(Items from a data source)
>>>
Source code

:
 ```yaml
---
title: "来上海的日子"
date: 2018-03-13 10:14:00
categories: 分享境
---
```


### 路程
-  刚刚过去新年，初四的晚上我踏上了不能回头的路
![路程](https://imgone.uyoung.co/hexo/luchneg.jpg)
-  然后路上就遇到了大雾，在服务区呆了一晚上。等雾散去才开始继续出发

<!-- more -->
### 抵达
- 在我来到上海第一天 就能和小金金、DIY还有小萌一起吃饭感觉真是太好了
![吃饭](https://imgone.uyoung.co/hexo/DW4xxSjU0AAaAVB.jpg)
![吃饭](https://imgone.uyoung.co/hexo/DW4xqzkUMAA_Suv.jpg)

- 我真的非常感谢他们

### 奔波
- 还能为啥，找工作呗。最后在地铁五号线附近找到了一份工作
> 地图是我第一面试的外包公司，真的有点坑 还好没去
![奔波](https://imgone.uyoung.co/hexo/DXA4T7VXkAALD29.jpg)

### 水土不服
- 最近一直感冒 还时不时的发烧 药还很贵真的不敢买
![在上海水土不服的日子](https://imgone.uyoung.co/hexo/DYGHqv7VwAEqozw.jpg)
<<<
Exercise brief> Copy, from the data above, every line where the word "imgone" appears.

Expected answer>
![路程](https://imgone.uyoung.co/hexo/luchneg.jpg)
![吃饭](https://imgone.uyoung.co/hexo/DW4xxSjU0AAaAVB.jpg)
![吃饭](https://imgone.uyoung.co/hexo/DW4xqzkUMAA_Suv.jpg)
![奔波](https://imgone.uyoung.co/hexo/DXA4T7VXkAALD29.jpg)
![在上海水土不服的日子](https://imgone.uyoung.co/hexo/DYGHqv7VwAEqozw.jpg)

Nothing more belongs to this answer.